== Your task ==
The expected answer is the data below, printed verbatim without its pictures.
================
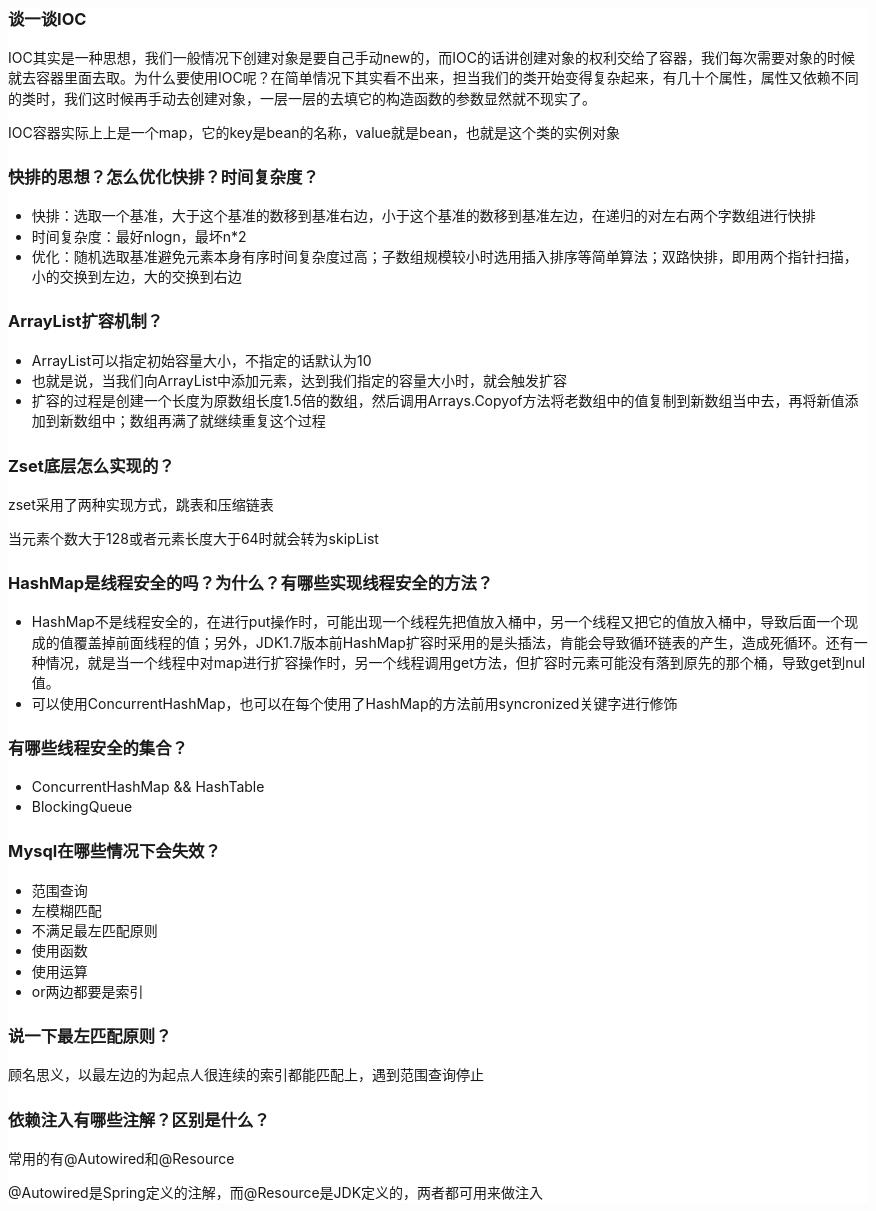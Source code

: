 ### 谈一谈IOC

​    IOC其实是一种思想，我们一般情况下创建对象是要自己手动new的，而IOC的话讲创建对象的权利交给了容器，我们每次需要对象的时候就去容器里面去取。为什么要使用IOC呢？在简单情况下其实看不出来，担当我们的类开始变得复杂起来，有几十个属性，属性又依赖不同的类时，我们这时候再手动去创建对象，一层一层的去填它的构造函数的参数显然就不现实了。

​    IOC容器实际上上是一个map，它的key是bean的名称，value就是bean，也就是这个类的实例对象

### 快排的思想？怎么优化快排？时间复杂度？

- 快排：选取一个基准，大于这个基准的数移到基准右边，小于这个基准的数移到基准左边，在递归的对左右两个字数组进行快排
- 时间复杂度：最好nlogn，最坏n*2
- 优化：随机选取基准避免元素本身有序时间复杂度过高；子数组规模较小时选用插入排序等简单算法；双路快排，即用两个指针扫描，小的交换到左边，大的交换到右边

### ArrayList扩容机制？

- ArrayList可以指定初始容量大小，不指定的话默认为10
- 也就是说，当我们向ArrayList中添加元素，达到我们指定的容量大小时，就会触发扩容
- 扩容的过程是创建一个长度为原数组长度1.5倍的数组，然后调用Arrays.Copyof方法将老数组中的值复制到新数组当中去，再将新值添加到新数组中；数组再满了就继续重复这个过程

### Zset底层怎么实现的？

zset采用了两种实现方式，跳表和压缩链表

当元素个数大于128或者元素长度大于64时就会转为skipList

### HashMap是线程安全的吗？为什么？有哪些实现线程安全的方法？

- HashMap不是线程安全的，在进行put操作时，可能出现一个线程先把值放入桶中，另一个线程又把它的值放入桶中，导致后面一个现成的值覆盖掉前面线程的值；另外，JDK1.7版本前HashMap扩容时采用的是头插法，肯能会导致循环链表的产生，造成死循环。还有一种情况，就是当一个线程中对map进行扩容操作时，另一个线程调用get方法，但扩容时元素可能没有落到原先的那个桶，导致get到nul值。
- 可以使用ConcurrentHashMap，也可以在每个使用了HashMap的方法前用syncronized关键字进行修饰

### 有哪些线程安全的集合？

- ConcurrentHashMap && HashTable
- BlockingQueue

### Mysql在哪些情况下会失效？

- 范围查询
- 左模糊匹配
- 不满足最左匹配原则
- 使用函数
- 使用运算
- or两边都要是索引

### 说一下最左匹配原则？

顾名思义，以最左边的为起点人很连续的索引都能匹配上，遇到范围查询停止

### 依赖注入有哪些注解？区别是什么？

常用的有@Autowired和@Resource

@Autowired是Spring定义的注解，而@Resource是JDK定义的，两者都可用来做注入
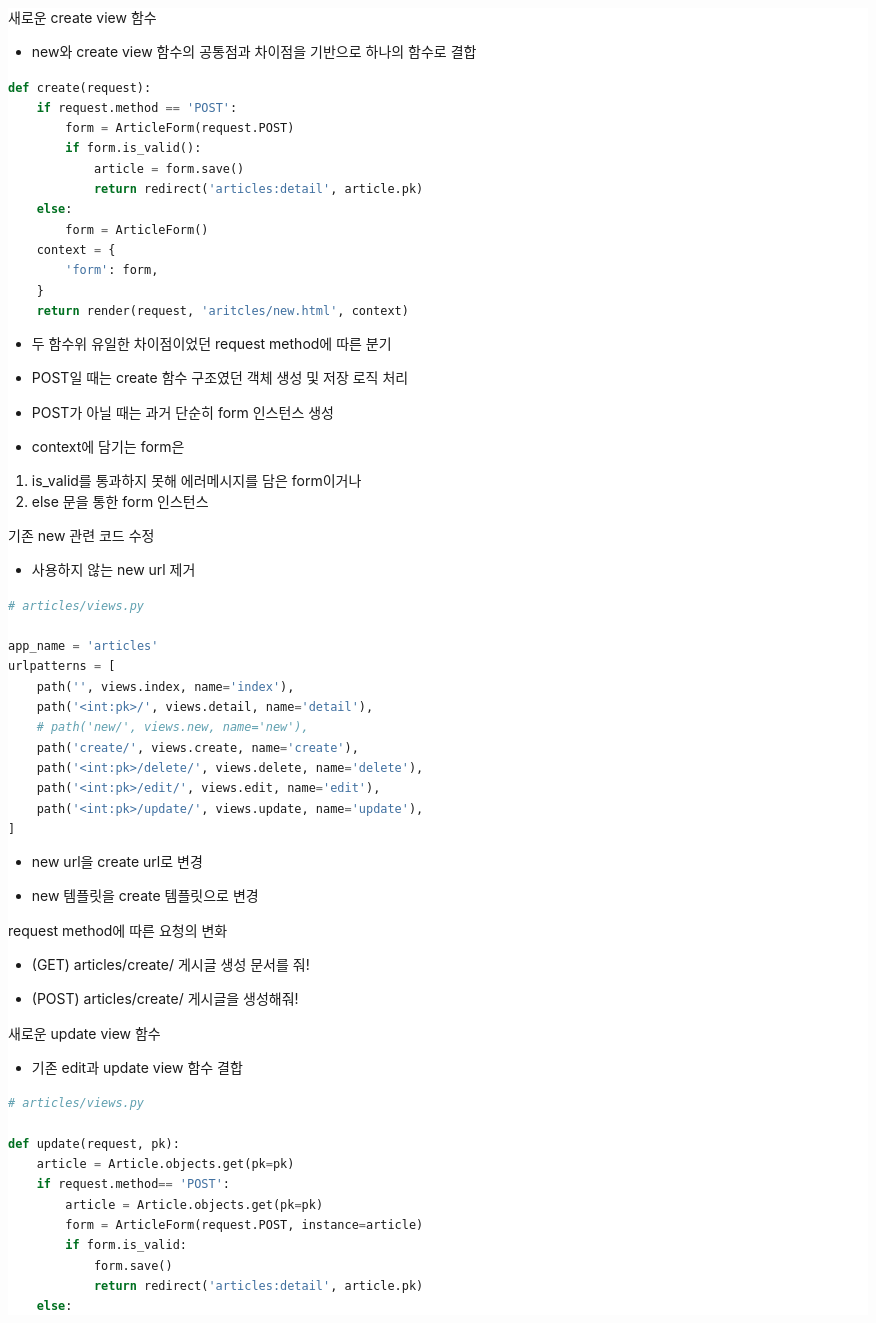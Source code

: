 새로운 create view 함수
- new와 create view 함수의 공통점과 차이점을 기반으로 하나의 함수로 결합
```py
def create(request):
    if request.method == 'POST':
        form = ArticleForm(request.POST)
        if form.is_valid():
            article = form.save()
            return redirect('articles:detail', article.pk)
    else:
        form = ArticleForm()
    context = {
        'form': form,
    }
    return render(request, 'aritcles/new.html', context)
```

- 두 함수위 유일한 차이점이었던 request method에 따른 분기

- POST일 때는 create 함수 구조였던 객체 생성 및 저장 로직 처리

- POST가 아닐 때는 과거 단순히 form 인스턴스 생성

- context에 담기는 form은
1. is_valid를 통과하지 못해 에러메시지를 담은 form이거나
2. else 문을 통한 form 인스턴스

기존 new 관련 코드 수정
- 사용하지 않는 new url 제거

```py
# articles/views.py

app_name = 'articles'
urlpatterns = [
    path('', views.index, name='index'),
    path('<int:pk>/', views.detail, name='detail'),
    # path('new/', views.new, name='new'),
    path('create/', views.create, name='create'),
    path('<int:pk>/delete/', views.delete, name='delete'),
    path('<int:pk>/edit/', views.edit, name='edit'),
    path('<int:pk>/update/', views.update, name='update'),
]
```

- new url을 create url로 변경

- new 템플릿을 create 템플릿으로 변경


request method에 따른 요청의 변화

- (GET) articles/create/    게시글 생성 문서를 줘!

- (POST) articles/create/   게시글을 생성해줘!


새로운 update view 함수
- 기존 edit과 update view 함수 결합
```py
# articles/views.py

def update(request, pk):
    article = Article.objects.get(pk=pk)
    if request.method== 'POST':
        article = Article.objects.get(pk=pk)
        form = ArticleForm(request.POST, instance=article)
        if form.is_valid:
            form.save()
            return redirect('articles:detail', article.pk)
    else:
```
================
== Answer space ==
Source code

: ### 谈一谈IOC

​    IOC其实是一种思想，我们一般情况下创建对象是要自己手动new的，而IOC的话讲创建对象的权利交给了容器，我们每次需要对象的时候就去容器里面去取。为什么要使用IOC呢？在简单情况下其实看不出来，担当我们的类开始变得复杂起来，有几十个属性，属性又依赖不同的类时，我们这时候再手动去创建对象，一层一层的去填它的构造函数的参数显然就不现实了。

​    IOC容器实际上上是一个map，它的key是bean的名称，value就是bean，也就是这个类的实例对象

### 快排的思想？怎么优化快排？时间复杂度？

- 快排：选取一个基准，大于这个基准的数移到基准右边，小于这个基准的数移到基准左边，在递归的对左右两个字数组进行快排
- 时间复杂度：最好nlogn，最坏n*2
- 优化：随机选取基准避免元素本身有序时间复杂度过高；子数组规模较小时选用插入排序等简单算法；双路快排，即用两个指针扫描，小的交换到左边，大的交换到右边

### ArrayList扩容机制？

- ArrayList可以指定初始容量大小，不指定的话默认为10
- 也就是说，当我们向ArrayList中添加元素，达到我们指定的容量大小时，就会触发扩容
- 扩容的过程是创建一个长度为原数组长度1.5倍的数组，然后调用Arrays.Copyof方法将老数组中的值复制到新数组当中去，再将新值添加到新数组中；数组再满了就继续重复这个过程

### Zset底层怎么实现的？

zset采用了两种实现方式，跳表和压缩链表

当元素个数大于128或者元素长度大于64时就会转为skipList

### HashMap是线程安全的吗？为什么？有哪些实现线程安全的方法？

- HashMap不是线程安全的，在进行put操作时，可能出现一个线程先把值放入桶中，另一个线程又把它的值放入桶中，导致后面一个现成的值覆盖掉前面线程的值；另外，JDK1.7版本前HashMap扩容时采用的是头插法，肯能会导致循环链表的产生，造成死循环。还有一种情况，就是当一个线程中对map进行扩容操作时，另一个线程调用get方法，但扩容时元素可能没有落到原先的那个桶，导致get到nul值。
- 可以使用ConcurrentHashMap，也可以在每个使用了HashMap的方法前用syncronized关键字进行修饰

### 有哪些线程安全的集合？

- ConcurrentHashMap && HashTable
- BlockingQueue

### Mysql在哪些情况下会失效？

- 范围查询
- 左模糊匹配
- 不满足最左匹配原则
- 使用函数
- 使用运算
- or两边都要是索引

### 说一下最左匹配原则？

顾名思义，以最左边的为起点人很连续的索引都能匹配上，遇到范围查询停止

### 依赖注入有哪些注解？区别是什么？

常用的有@Autowired和@Resource

@Autowired是Spring定义的注解，而@Resource是JDK定义的，两者都可用来做注入
Source code

: 새로운 create view 함수
- new와 create view 함수의 공통점과 차이점을 기반으로 하나의 함수로 결합
```py
def create(request):
    if request.method == 'POST':
        form = ArticleForm(request.POST)
        if form.is_valid():
            article = form.save()
            return redirect('articles:detail', article.pk)
    else:
        form = ArticleForm()
    context = {
        'form': form,
    }
    return render(request, 'aritcles/new.html', context)
```

- 두 함수위 유일한 차이점이었던 request method에 따른 분기

- POST일 때는 create 함수 구조였던 객체 생성 및 저장 로직 처리

- POST가 아닐 때는 과거 단순히 form 인스턴스 생성

- context에 담기는 form은
1. is_valid를 통과하지 못해 에러메시지를 담은 form이거나
2. else 문을 통한 form 인스턴스

기존 new 관련 코드 수정
- 사용하지 않는 new url 제거

```py
# articles/views.py

app_name = 'articles'
urlpatterns = [
    path('', views.index, name='index'),
    path('<int:pk>/', views.detail, name='detail'),
    # path('new/', views.new, name='new'),
    path('create/', views.create, name='create'),
    path('<int:pk>/delete/', views.delete, name='delete'),
    path('<int:pk>/edit/', views.edit, name='edit'),
    path('<int:pk>/update/', views.update, name='update'),
]
```

- new url을 create url로 변경

- new 템플릿을 create 템플릿으로 변경


request method에 따른 요청의 변화

- (GET) articles/create/    게시글 생성 문서를 줘!

- (POST) articles/create/   게시글을 생성해줘!


새로운 update view 함수
- 기존 edit과 update view 함수 결합
```py
# articles/views.py

def update(request, pk):
    article = Article.objects.get(pk=pk)
    if request.method== 'POST':
        article = Article.objects.get(pk=pk)
        form = ArticleForm(request.POST, instance=article)
        if form.is_valid:
            form.save()
            return redirect('articles:detail', article.pk)
    else:
```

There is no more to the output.